Sudbury

Road construction season heats up in Sudbury with major projects

For many in Sudbury last year, the road construction season seemed neverending, and the director of engineering services says it certainly was unusually long. Mark Frayne says last year was the largest construction year is the city's history.

City expected to spend $90 million on construction projects in 2018

Cars drive along the reconstructed section of Lorne Street in Sudbury that cost $8.5 million. (Erik White/CBC)

For many in Sudbury last year, the road construction season seemed never ending, and the director of engineering services says it certainly was unusually busy.

Mark Frayne says last year was the largest construction year is the city's history.

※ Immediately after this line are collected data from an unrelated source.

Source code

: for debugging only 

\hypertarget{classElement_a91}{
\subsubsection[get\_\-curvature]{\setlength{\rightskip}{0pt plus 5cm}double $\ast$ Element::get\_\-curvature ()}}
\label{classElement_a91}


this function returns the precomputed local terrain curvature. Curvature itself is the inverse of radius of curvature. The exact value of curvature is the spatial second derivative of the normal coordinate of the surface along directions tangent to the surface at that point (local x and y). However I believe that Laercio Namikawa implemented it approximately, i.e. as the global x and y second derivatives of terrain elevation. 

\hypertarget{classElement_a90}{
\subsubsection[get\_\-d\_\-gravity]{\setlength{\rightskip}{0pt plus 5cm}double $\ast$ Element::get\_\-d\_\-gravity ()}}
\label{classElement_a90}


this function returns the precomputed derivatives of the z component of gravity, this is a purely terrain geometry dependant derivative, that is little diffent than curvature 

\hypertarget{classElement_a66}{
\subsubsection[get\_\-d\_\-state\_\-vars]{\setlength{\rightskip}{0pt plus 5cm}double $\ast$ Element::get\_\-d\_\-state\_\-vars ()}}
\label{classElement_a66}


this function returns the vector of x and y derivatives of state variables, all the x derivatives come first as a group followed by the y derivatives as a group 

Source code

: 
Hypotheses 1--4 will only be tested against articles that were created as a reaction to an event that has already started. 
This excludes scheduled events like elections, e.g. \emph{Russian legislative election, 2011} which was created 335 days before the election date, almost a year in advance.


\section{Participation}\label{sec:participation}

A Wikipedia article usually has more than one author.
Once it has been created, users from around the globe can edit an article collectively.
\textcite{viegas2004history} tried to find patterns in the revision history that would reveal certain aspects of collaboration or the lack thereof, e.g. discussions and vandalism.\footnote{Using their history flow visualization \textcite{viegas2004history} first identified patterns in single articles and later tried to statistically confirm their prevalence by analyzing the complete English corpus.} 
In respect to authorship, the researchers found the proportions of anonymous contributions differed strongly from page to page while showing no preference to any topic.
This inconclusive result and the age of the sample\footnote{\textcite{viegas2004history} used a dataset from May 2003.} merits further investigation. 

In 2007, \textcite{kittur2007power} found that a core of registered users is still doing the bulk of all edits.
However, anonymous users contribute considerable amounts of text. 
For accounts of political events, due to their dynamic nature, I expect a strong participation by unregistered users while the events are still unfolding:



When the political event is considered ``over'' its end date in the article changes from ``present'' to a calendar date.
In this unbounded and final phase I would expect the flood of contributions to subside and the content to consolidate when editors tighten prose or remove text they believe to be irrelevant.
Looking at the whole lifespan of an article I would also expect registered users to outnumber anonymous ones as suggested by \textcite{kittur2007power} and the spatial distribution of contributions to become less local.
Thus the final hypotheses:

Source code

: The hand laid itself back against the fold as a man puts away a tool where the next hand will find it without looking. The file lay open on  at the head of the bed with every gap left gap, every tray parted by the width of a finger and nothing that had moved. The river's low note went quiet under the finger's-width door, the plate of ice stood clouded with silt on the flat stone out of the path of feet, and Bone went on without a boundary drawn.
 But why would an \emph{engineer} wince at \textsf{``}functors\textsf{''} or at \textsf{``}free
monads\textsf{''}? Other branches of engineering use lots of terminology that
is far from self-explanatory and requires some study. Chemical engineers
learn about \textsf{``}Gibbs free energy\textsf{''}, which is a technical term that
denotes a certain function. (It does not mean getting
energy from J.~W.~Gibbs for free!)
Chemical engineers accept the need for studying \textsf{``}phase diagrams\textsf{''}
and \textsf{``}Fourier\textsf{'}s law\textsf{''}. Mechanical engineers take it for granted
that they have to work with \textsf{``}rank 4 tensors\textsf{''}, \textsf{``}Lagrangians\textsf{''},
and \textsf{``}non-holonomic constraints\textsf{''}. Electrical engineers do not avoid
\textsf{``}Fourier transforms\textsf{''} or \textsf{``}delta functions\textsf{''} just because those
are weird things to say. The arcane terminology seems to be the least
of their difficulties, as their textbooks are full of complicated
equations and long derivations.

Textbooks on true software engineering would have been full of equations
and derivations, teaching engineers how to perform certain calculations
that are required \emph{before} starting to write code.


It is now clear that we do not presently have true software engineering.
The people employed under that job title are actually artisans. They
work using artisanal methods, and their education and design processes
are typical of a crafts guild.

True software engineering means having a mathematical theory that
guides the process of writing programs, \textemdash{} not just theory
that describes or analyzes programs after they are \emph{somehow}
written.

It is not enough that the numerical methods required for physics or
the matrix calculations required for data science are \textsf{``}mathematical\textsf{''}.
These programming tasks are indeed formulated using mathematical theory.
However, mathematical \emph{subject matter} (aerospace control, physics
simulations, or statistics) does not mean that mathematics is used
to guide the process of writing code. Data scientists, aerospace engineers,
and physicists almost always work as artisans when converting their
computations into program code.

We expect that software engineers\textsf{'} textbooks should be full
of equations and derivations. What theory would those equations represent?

Frayne has a little good news for drivers this summer. He says this year's list of projects is about 3/4 of last year's workload, but long construction seasons and big budgets are becoming the norm.

Epic season last year

"We're looking at $90 million," he said. "Last year we spent a $115 million. The amount of infrastructure construction that we've been doing over the last 10 years has gradually been increasing and should continue to do that, as we continue to prioritize roads and our water and sewer."

As for major projects, the Maley Drive interchange should be completed and work starting on a section from Lasalle to Barrydowne, he said.

Also to be completed this year: Lorne Street rehabilitation, the Kelly Lake Road bridge, the Spruce Street wastewater structure, and the Capreol waterfront.

These projects will start this year: Barry Downe water main improvements, and widening and twinning MR 35 from Azilda to Chelmsford.

You can see a map of the city's construction projects for 2018 here.

Shave and pave

"If you look at the budget, the 2018 budget, you'll see pretty much what work we're doing this year, a relatively good plan on what we'll be doing next year and then there's three more years what we call outlook," he said.

"These roads have shown up as roads that do have priority and may need recondition. Those ones however do change as road conditions might change."

Frayne adds there are also some roads that may need work, but won't get total reconstruction.

"We call them resurfacing, shave and pave, where we'll come in and grind down and area and repave it. That's more to prolong the life before it needs complete reconstruction."